(Collected data)
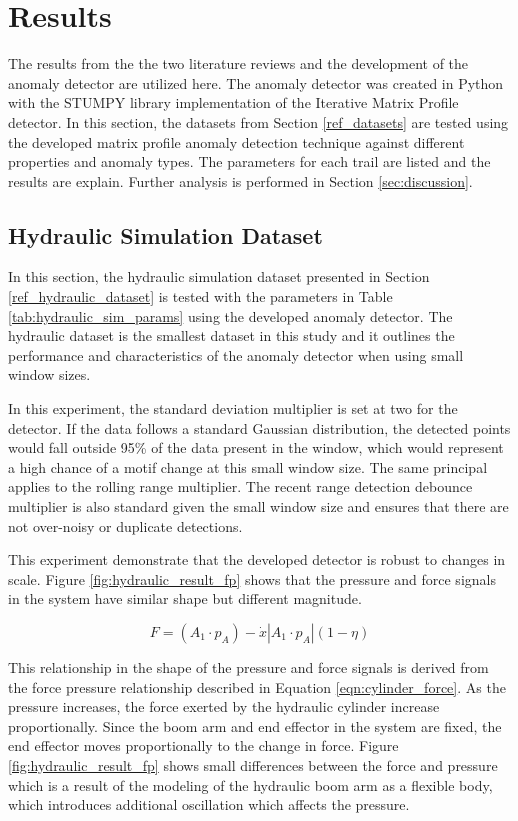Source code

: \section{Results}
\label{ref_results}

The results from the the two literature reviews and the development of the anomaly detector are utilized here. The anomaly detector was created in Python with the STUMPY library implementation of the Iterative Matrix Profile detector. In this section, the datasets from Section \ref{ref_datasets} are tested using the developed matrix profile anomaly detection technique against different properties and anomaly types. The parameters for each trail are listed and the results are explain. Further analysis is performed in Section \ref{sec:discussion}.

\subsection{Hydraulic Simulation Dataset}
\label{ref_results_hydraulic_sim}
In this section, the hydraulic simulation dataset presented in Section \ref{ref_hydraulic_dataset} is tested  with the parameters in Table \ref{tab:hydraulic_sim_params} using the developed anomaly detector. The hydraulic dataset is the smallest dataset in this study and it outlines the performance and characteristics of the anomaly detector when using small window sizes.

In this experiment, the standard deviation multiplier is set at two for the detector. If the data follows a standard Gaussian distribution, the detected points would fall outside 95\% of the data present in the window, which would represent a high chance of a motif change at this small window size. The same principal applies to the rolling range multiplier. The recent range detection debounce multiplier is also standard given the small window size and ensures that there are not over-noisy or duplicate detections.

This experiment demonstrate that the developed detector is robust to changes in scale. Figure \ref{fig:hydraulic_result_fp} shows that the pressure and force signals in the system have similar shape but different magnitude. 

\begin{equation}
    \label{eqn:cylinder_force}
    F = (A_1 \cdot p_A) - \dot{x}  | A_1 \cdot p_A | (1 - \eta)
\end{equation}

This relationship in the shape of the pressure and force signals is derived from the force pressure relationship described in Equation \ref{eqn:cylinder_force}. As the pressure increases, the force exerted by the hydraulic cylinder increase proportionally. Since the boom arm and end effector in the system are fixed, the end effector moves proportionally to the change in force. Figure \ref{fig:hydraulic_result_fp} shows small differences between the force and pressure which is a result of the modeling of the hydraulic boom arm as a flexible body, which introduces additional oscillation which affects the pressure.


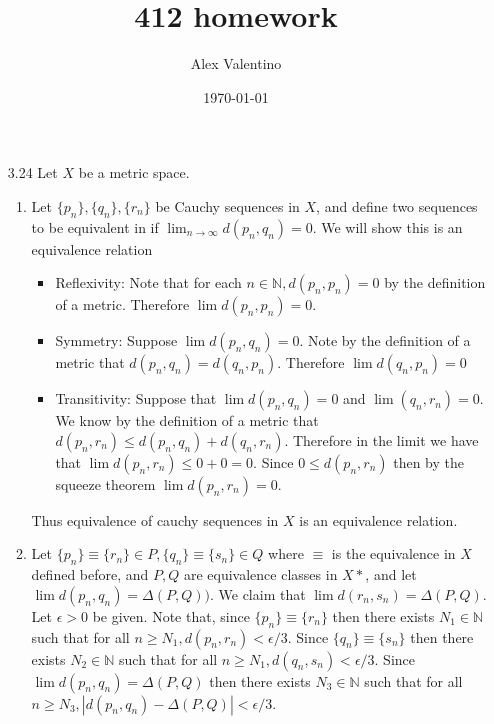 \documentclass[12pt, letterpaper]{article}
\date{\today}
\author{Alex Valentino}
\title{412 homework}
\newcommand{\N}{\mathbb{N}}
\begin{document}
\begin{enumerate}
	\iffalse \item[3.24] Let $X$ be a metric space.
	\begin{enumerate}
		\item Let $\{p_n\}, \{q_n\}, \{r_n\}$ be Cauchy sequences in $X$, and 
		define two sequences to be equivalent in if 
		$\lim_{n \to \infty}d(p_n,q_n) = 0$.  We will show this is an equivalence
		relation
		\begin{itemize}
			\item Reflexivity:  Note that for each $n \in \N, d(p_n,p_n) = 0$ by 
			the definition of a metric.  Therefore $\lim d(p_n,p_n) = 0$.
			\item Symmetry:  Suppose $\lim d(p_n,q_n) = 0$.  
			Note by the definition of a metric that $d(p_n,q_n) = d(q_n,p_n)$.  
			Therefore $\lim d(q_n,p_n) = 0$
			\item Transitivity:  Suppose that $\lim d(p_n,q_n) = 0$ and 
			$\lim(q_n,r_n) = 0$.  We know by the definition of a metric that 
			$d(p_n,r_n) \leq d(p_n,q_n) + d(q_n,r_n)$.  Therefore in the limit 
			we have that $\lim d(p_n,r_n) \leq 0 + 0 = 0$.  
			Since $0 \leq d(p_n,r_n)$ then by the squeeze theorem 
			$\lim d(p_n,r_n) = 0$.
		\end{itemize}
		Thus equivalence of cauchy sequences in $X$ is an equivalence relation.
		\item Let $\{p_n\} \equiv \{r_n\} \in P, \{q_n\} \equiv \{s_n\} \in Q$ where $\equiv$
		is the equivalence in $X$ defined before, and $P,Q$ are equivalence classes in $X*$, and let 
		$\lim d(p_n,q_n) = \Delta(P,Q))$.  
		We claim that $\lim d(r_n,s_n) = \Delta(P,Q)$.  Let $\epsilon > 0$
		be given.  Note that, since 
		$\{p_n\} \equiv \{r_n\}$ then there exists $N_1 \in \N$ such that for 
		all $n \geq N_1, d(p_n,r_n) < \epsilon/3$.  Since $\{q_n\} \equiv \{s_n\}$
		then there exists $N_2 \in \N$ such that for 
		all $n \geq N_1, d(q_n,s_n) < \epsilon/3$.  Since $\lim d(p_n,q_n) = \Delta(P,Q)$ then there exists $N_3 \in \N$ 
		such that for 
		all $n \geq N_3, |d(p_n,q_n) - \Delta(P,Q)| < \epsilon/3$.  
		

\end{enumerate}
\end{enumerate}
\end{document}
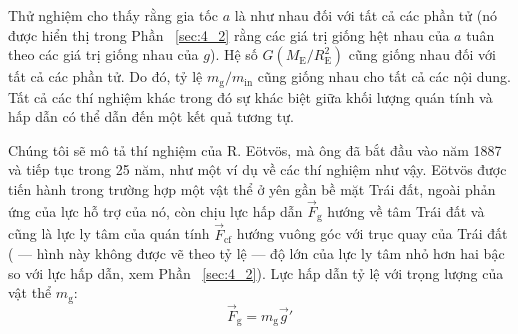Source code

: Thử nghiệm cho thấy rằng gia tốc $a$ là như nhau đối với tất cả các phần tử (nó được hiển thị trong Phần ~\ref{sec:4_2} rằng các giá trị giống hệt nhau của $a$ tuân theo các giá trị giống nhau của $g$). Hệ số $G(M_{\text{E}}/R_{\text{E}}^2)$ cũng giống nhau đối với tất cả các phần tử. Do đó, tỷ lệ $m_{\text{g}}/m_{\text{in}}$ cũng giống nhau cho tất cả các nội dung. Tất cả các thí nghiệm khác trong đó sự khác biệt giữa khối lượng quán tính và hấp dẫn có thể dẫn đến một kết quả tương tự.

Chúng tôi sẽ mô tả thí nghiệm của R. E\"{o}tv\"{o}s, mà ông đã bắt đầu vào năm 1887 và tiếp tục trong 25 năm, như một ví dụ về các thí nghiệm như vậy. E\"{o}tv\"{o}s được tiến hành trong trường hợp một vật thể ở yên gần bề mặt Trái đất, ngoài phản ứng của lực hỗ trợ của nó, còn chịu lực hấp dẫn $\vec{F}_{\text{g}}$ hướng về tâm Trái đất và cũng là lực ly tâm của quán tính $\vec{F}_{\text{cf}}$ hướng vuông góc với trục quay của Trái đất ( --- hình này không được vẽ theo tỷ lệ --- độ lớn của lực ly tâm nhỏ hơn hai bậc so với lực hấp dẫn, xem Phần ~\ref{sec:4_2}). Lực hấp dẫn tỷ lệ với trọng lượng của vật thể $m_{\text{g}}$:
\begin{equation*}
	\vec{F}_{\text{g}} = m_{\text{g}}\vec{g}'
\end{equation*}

— BRIEF —
What is needed is every line from the data above that includes the string "then", copied out.

— ANSWER TO THE PROBLEM —
			Since $0 \leq d(p_n,r_n)$ then by the squeeze theorem 
		$\{p_n\} \equiv \{r_n\}$ then there exists $N_1 \in \N$ such that for 
		then there exists $N_2 \in \N$ such that for 
		all $n \geq N_1, d(q_n,s_n) < \epsilon/3$.  Since $\lim d(p_n,q_n) = \Delta(P,Q)$ then there exists $N_3 \in \N$ 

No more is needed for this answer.